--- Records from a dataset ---
........

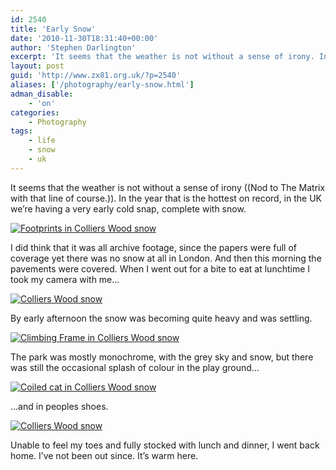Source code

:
 ```yaml
---
id: 2540
title: 'Early Snow'
date: '2010-11-30T18:31:40+00:00'
author: 'Stephen Darlington'
excerpt: 'It seems that the weather is not without a sense of irony. In the year that is the hottest on record, in the UK we''re having a very early cold snap, complete with snow.'
layout: post
guid: 'http://www.zx81.org.uk/?p=2540'
aliases: ['/photography/early-snow.html']
adman_disable:
    - 'on'
categories:
    - Photography
tags:
    - life
    - snow
    - uk
---
```


It seems that the weather is not without a sense of irony ((Nod to The Matrix with that line of course.)). In the year that is the hottest on record, in the UK we’re having a very early cold snap, complete with snow.

[![Footprints in Colliers Wood snow](https://i0.wp.com/farm6.staticflickr.com/5123/5221564672_e9bb7788f6.jpg?resize=333%2C500)](http://www.flickr.com/photos/stephendarlington/5221564672/ "Footprints in Colliers Wood snow by stephendarlington, on Flickr")

I did think that it was all archive footage, since the papers were full of coverage yet there was no snow at all in London. And then this morning the pavements were covered. When I went out for a bite to eat at lunchtime I took my camera with me…

[![Colliers Wood snow](https://i0.wp.com/farm6.staticflickr.com/5167/5221564322_40df50aa0c.jpg?resize=500%2C333)](http://www.flickr.com/photos/stephendarlington/5221564322/ "Colliers Wood snow by stephendarlington, on Flickr")

By early afternoon the snow was becoming quite heavy and was settling.

[![Climbing Frame in Colliers Wood snow](https://i0.wp.com/farm5.staticflickr.com/4108/5220966579_d005f60273.jpg?resize=500%2C333)](http://www.flickr.com/photos/stephendarlington/5220966579/ "Climbing Frame in Colliers Wood snow by stephendarlington, on Flickr")

The park was mostly monochrome, with the grey sky and snow, but there was still the occasional splash of colour in the play ground…

[![Coiled cat in Colliers Wood snow](https://i0.wp.com/farm5.staticflickr.com/4090/5221565514_58b014b0fd.jpg?resize=500%2C333)](http://www.flickr.com/photos/stephendarlington/5221565514/ "Coiled cat in Colliers Wood snow by stephendarlington, on Flickr")

…and in peoples shoes.

[![Colliers Wood snow](https://i0.wp.com/farm5.staticflickr.com/4103/5220967523_8ef51c024c.jpg?resize=500%2C333)](http://www.flickr.com/photos/stephendarlington/5220967523/ "Colliers Wood snow by stephendarlington, on Flickr")

Unable to feel my toes and fully stocked with lunch and dinner, I went back home. I’ve not been out since. It’s warm here.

........

--- Task item ---
Put down exactly the lines of the data above that run from its first line through the line bearing "of irony ((Nod", and no pictures.

--- Response area ---
Source code

:
 ```yaml
---
id: 2540
title: 'Early Snow'
date: '2010-11-30T18:31:40+00:00'
author: 'Stephen Darlington'
excerpt: 'It seems that the weather is not without a sense of irony. In the year that is the hottest on record, in the UK we''re having a very early cold snap, complete with snow.'
layout: post
guid: 'http://www.zx81.org.uk/?p=2540'
aliases: ['/photography/early-snow.html']
adman_disable:
    - 'on'
categories:
    - Photography
tags:
    - life
    - snow
    - uk
---
```


It seems that the weather is not without a sense of irony ((Nod to The Matrix with that line of course.)). In the year that is the hottest on record, in the UK we’re having a very early cold snap, complete with snow.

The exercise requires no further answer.